• [Brief]
Return, from the lines below, each one that includes the word "available".

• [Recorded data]
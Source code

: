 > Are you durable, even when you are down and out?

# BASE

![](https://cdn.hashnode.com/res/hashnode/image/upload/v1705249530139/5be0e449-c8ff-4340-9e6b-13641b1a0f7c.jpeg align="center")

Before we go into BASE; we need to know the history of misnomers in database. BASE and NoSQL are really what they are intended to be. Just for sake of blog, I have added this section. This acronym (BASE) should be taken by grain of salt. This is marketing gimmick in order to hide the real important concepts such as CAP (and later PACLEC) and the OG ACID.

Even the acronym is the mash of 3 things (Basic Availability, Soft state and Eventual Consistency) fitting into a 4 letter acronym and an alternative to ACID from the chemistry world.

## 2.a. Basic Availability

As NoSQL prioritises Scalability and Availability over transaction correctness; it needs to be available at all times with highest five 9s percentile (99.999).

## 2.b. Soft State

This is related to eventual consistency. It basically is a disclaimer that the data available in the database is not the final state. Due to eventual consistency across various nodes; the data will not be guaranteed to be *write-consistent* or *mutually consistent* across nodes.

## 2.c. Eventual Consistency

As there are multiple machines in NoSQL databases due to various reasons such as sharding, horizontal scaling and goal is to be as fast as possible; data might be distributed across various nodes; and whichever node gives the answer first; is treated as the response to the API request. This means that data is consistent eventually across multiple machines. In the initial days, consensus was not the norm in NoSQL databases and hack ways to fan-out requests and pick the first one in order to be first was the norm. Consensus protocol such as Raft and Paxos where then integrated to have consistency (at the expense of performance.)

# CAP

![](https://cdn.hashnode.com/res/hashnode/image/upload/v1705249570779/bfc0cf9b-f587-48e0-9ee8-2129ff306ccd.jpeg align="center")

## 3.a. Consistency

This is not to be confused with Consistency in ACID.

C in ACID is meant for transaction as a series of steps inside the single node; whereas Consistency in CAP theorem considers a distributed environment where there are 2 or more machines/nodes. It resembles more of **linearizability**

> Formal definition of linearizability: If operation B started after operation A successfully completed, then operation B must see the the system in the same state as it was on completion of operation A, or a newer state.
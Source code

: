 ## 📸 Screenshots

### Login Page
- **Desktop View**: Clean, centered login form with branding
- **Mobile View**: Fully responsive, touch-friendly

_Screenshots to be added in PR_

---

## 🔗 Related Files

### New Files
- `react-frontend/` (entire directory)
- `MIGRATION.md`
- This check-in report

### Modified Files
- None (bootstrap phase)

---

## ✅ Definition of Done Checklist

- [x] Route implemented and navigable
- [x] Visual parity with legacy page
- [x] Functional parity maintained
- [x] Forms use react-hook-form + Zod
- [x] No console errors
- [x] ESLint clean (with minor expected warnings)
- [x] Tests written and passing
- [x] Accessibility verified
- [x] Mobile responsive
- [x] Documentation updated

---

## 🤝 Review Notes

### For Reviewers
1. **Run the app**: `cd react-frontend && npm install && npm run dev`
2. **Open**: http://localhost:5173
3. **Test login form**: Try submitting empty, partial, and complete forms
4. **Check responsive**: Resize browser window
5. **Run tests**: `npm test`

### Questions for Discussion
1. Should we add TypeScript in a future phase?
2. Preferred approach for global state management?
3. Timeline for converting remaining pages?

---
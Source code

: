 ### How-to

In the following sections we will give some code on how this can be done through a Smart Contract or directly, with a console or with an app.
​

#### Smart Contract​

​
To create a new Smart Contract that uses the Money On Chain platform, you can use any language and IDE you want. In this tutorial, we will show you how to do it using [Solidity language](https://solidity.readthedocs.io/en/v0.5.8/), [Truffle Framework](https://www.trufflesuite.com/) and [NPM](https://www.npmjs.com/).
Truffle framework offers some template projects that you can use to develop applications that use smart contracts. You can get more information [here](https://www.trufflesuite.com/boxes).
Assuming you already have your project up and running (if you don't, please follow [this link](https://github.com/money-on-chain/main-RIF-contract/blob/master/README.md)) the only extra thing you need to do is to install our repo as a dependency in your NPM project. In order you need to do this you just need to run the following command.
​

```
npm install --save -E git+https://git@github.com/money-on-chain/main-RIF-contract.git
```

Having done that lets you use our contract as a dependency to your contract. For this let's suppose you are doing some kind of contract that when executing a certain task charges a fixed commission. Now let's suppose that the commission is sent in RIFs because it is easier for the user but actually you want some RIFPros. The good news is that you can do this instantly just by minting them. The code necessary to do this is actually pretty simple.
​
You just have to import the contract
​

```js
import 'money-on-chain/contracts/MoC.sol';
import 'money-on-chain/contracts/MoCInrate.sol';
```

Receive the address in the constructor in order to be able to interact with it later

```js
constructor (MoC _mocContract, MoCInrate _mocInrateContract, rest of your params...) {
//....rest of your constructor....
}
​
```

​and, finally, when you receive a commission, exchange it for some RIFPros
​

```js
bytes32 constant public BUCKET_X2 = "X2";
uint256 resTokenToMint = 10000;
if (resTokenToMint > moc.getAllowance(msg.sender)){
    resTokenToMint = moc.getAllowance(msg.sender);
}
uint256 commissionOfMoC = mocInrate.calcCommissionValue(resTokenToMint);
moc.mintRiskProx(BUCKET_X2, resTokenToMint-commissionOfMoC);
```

• [Answer for this exercise]
As NoSQL prioritises Scalability and Availability over transaction correctness; it needs to be available at all times with highest five 9s percentile (99.999).
This is related to eventual consistency. It basically is a disclaimer that the data available in the database is not the final state. Due to eventual consistency across various nodes; the data will not be guaranteed to be *write-consistent* or *mutually consistent* across nodes.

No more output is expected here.